Problem >>
From the entries below, return exactly the lines beginning at the one that contains "ist eine asynchrone" and ending at the one that contains "ein Promise zurück.", both of them included, and only those lines.
Exercise data Start Marker
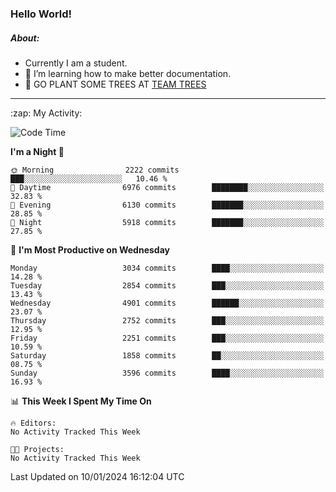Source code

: ### Hello World!

##### About:
- Currently I am a student.
- 🌱 I’m learning how to make better documentation.
- 🌱 GO PLANT SOME TREES AT [TEAM TREES](https://teamtrees.org/)

---
  <summary>:zap: My Activity:</summary>
  
<!--START_SECTION:waka-->
![Code Time](http://img.shields.io/badge/Code%20Time-1%2C268%20hrs%2025%20mins-blue)

**I'm a Night 🦉** 

```text
🌞 Morning                2222 commits        ███░░░░░░░░░░░░░░░░░░░░░░   10.46 % 
🌆 Daytime                6976 commits        ████████░░░░░░░░░░░░░░░░░   32.83 % 
🌃 Evening                6130 commits        ███████░░░░░░░░░░░░░░░░░░   28.85 % 
🌙 Night                  5918 commits        ███████░░░░░░░░░░░░░░░░░░   27.85 % 
```
📅 **I'm Most Productive on Wednesday** 

```text
Monday                   3034 commits        ████░░░░░░░░░░░░░░░░░░░░░   14.28 % 
Tuesday                  2854 commits        ███░░░░░░░░░░░░░░░░░░░░░░   13.43 % 
Wednesday                4901 commits        ██████░░░░░░░░░░░░░░░░░░░   23.07 % 
Thursday                 2752 commits        ███░░░░░░░░░░░░░░░░░░░░░░   12.95 % 
Friday                   2251 commits        ███░░░░░░░░░░░░░░░░░░░░░░   10.59 % 
Saturday                 1858 commits        ██░░░░░░░░░░░░░░░░░░░░░░░   08.75 % 
Sunday                   3596 commits        ████░░░░░░░░░░░░░░░░░░░░░   16.93 % 
```


📊 **This Week I Spent My Time On** 

```text
🔥 Editors: 
No Activity Tracked This Week

🐱‍💻 Projects: 
No Activity Tracked This Week
```


 Last Updated on 10/01/2024 16:12:04 UTC
<!--END_SECTION:waka-->
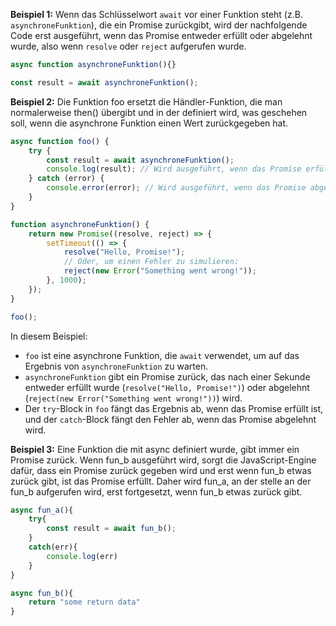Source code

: 
**Beispiel 1:** Wenn das Schlüsselwort `await` vor einer Funktion steht (z.B. `asynchroneFunktion`), die ein Promise zurückgibt, wird der nachfolgende Code erst ausgeführt, wenn das Promise entweder erfüllt  oder abgelehnt wurde, also wenn `resolve`  oder `reject` aufgerufen wurde.
```javaScript
async function asynchroneFunktion(){}

const result = await asynchroneFunktion();
```

**Beispiel 2:** Die Funktion foo ersetzt die Händler-Funktion, die man normalerweise then() übergibt und in der definiert wird, was geschehen soll, wenn die asynchrone Funktion einen Wert zurückgegeben hat.
```javascript
async function foo() {
    try {
        const result = await asynchroneFunktion();
        console.log(result); // Wird ausgeführt, wenn das Promise erfüllt ist.
    } catch (error) {
	    console.error(error); // Wird ausgeführt, wenn das Promise abgelehnt                                      wird.
    }
}

function asynchroneFunktion() {
    return new Promise((resolve, reject) => {
        setTimeout(() => {
            resolve("Hello, Promise!");
            // Oder, um einen Fehler zu simulieren:
            reject(new Error("Something went wrong!"));
        }, 1000);
    });
}

foo();
```

In diesem Beispiel:

- `foo` ist eine asynchrone Funktion, die `await` verwendet, um auf das Ergebnis von `asynchroneFunktion` zu warten.
- `asynchroneFunktion` gibt ein Promise zurück, das nach einer Sekunde entweder erfüllt wurde  (`resolve("Hello, Promise!")`) oder abgelehnt (`reject(new Error("Something went wrong!"))`) wird.
- Der `try`-Block in `foo` fängt das Ergebnis ab, wenn das Promise erfüllt ist, und der `catch`-Block fängt den Fehler ab, wenn das Promise abgelehnt wird.

**Beispiel 3:** Eine Funktion die mit async definiert wurde, gibt immer ein Promise zurück.
Wenn fun_b ausgeführt wird, sorgt die JavaScript-Engine dafür, dass ein Promise zurück gegeben wird und erst wenn fun_b etwas zurück gibt, ist das Promise erfüllt. Daher wird fun_a, an der stelle an der fun_b aufgerufen wird, erst fortgesetzt, wenn fun_b etwas zurück gibt. 
```javascript
async fun_a(){
	try{
		const result = await fun_b();
	}
	catch(err){
		console.log(err)
	}
}

async fun_b(){
	return "some return data"
}
```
Exercise data End Marker
Written answer >>
- `foo` ist eine asynchrone Funktion, die `await` verwendet, um auf das Ergebnis von `asynchroneFunktion` zu warten.
- `asynchroneFunktion` gibt ein Promise zurück, das nach einer Sekunde entweder erfüllt wurde  (`resolve("Hello, Promise!")`) oder abgelehnt (`reject(new Error("Something went wrong!"))`) wird.
- Der `try`-Block in `foo` fängt das Ergebnis ab, wenn das Promise erfüllt ist, und der `catch`-Block fängt den Fehler ab, wenn das Promise abgelehnt wird.

**Beispiel 3:** Eine Funktion die mit async definiert wurde, gibt immer ein Promise zurück.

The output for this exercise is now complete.